There is nothing as fulfilling as being able to see something —literally anything— and say: "huh, this reminds me of X". It means X has a distinct personality, that it is rememberable, and recognizable in other stuff that is not theirs —or, also, that you are in love with X, but let's not think about that scenario—. That, to be able to translate your personality to your product and beyond, should always be a must when thinking and doing a project, don't you think? At first glance it may sound obvious, but take a look at a few websites from your business' area and you might find out that they look eerily similar. So, where's the personality? the uniqueness behind it?
Your personality might be transferable via design. Perhaps you like a minimalist approach to things; perhaps it's more baroque. You could convert those likes in the way your website or UI works, in the font you choose to display text, the logo, and even the name of the brand or project.

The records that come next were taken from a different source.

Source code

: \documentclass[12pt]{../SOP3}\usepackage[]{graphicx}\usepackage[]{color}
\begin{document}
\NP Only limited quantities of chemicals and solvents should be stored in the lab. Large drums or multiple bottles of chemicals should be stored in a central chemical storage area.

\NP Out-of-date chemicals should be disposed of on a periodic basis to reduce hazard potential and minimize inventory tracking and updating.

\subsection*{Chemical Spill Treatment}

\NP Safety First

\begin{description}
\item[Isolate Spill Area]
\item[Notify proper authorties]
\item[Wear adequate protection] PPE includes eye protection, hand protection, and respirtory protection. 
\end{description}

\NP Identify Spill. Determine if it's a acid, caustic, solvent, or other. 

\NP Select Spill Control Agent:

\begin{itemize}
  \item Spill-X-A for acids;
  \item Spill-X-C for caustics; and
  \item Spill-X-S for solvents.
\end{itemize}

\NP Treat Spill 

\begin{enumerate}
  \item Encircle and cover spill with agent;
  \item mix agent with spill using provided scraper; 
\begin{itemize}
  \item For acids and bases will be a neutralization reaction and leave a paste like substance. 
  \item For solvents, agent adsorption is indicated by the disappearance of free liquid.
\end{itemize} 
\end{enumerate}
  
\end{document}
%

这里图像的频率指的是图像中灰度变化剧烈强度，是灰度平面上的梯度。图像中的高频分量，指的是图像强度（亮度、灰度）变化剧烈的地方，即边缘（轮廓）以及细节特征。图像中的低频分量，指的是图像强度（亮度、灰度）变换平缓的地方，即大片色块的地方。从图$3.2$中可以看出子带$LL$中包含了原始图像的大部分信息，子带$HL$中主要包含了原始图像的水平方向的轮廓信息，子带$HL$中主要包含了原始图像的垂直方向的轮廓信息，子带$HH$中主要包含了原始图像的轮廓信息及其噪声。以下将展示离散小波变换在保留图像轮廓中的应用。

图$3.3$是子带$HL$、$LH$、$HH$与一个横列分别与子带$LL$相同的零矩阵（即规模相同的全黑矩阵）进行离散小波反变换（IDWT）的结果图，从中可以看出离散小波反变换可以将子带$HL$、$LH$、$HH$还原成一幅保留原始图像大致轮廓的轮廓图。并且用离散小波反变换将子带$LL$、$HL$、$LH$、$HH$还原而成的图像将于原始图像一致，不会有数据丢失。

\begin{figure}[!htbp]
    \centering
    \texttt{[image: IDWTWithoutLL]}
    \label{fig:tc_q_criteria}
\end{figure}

Maybe it doesn't show graphically but, like with me, through words. Maybe you don't want your endeavor to feel uptight and rigid, so you are a bit more casual and approachable with the texts. But who knows, your whole thing could be a detached, almost robotic language that helps convey what you do in your business —you know, that… robot BDSM startup that's just waiting to happen. I don't know…could be, right?
It is possible that the innovation itself is the one that speaks for you. And that would be very cool. Awesome, in fact, because it means you have something completely unique to you. But just bear in mind that as soon as your product launches, copycats will appear, and people might not know who came first or who has the best project, and go instead to 'the one that looks/sounds/seems cooler'. Just sayin'.
And I'm just sayin' because, sure, there are a lot of suggestions online that —don't get me wrong, are very useful— but in certain occasions they might stifle your creativity, likes and personality. And that renders your project into just another one in the infinite sea of digital endeavors.
This absolutely does not mean you should go against the tide just for the sake of it. But every once in a while you could trust your gut. Sometimes it might coincide with the trends —after all, you don't live and create in a vacuum—, and sometimes it won't. Evaluate where can you make those compromises and where should your personality shine via your project, and it might, it MIGHT, benefit your business in ways you didn't imagine. All because people saw something (someone?) behind that ad, or button, or whatever, and not just mindless rules of marketing displayed the way they always have.